Aim of the exercise: Copy each line from the entries that the word "Sobol" appears in.

Listed entries:
________________________________________

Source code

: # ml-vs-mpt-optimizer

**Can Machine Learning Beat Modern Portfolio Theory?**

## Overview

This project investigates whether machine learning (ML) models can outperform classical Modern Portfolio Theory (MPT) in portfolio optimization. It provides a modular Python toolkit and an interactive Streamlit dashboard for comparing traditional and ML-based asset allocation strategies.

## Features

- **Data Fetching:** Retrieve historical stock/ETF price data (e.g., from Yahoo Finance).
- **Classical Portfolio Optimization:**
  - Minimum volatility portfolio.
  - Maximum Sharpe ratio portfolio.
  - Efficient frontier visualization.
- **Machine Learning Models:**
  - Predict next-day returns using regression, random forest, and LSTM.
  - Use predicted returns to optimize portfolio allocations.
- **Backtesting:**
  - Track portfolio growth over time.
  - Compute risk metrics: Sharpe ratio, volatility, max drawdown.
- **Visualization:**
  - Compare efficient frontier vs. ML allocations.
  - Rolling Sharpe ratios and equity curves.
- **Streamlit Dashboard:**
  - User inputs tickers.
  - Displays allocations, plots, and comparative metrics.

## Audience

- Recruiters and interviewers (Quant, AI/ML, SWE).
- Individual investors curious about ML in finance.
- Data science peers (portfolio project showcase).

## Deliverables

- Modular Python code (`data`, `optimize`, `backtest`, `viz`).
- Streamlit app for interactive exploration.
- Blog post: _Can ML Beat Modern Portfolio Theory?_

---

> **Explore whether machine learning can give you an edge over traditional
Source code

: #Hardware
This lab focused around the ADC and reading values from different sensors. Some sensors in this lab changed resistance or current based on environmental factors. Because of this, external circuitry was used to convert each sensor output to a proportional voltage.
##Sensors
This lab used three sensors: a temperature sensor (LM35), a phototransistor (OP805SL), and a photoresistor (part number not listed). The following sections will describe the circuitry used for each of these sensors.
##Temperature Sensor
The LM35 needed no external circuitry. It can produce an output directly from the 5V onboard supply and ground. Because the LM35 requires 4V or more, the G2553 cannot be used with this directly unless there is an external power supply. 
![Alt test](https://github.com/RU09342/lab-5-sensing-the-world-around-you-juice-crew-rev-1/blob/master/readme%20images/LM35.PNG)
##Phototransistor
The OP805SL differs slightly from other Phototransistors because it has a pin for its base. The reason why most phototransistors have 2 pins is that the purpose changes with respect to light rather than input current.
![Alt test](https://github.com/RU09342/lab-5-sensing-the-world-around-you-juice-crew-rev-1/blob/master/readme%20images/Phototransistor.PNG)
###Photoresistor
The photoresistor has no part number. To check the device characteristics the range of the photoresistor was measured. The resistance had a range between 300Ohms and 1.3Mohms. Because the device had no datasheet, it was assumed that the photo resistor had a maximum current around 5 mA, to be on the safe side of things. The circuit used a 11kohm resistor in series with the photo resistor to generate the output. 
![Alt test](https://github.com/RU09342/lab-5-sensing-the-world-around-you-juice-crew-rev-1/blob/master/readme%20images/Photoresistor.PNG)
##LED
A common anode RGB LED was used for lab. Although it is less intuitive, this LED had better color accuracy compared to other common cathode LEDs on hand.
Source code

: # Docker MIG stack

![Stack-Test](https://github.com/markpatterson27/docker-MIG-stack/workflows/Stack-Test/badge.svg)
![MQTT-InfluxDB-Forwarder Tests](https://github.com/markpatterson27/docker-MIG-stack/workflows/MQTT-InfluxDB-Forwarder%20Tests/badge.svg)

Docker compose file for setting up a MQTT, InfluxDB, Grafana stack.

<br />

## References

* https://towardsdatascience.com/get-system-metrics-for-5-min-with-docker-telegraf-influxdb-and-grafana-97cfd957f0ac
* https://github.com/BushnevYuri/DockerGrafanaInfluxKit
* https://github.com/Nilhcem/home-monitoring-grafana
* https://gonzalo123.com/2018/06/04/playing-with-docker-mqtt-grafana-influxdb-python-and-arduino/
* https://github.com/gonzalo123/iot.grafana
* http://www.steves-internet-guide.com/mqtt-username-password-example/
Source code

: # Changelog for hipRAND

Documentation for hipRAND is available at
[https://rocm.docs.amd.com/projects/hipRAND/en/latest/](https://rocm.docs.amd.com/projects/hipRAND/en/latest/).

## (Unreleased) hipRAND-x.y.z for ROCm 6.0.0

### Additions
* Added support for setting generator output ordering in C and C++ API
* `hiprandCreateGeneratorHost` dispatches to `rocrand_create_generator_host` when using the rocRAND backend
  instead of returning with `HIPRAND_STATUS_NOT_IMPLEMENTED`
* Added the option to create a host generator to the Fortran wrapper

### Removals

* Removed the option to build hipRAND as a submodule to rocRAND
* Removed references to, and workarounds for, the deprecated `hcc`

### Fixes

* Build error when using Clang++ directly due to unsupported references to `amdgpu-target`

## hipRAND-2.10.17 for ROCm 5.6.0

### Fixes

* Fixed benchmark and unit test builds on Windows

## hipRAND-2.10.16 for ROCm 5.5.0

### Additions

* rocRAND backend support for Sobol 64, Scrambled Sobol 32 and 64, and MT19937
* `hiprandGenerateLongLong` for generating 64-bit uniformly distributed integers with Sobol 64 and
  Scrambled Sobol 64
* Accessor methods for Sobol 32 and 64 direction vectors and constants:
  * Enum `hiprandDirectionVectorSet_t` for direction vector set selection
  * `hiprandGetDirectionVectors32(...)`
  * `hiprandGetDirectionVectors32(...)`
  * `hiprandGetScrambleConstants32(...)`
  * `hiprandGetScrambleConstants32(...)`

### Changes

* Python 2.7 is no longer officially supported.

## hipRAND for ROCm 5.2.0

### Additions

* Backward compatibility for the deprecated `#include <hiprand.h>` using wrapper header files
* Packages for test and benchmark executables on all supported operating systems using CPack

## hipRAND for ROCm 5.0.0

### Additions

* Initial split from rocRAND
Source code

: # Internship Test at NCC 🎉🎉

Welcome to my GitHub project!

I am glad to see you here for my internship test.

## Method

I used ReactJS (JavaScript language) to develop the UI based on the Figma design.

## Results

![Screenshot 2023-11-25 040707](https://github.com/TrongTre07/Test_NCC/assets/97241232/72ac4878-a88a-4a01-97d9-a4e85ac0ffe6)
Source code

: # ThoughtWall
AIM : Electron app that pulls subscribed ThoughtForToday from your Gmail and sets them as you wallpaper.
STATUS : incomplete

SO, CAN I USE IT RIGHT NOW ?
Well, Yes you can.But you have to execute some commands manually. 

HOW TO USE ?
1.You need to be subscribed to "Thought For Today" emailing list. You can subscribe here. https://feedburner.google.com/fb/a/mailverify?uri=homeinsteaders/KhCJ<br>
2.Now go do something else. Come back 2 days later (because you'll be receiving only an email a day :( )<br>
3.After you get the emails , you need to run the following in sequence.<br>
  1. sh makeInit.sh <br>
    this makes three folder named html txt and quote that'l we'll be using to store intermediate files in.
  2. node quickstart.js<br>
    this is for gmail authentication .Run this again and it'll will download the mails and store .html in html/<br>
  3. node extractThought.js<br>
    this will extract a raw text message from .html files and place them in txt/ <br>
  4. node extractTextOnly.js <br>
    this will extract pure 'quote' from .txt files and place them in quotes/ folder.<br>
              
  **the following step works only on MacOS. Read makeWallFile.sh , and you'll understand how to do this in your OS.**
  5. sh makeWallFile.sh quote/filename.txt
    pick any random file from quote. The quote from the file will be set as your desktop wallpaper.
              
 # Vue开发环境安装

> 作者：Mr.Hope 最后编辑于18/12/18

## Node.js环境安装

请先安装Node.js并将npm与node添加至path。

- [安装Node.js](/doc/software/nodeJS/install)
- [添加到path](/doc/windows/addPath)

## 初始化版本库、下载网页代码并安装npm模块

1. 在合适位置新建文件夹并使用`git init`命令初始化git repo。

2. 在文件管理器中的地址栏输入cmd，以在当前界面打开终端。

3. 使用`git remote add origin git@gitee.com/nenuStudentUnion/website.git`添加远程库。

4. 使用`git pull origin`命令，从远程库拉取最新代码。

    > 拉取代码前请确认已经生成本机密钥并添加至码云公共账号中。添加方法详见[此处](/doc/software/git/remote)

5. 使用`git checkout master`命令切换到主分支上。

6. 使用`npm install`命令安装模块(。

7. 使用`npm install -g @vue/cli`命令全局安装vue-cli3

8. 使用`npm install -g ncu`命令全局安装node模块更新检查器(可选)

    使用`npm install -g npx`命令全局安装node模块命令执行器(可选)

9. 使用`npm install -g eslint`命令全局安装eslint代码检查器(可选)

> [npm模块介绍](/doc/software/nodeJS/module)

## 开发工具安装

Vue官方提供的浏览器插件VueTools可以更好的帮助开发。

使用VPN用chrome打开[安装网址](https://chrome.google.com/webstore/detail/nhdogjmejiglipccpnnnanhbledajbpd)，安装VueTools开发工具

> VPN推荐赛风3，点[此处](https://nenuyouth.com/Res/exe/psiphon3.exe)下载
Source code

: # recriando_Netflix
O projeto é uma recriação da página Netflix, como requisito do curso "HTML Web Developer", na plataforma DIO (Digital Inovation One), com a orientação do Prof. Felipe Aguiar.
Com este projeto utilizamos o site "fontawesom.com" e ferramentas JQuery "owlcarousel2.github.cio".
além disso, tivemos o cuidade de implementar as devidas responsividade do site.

________________________________________

Exercise output:
* rocRAND backend support for Sobol 64, Scrambled Sobol 32 and 64, and MT19937
* `hiprandGenerateLongLong` for generating 64-bit uniformly distributed integers with Sobol 64 and
  Scrambled Sobol 64
* Accessor methods for Sobol 32 and 64 direction vectors and constants:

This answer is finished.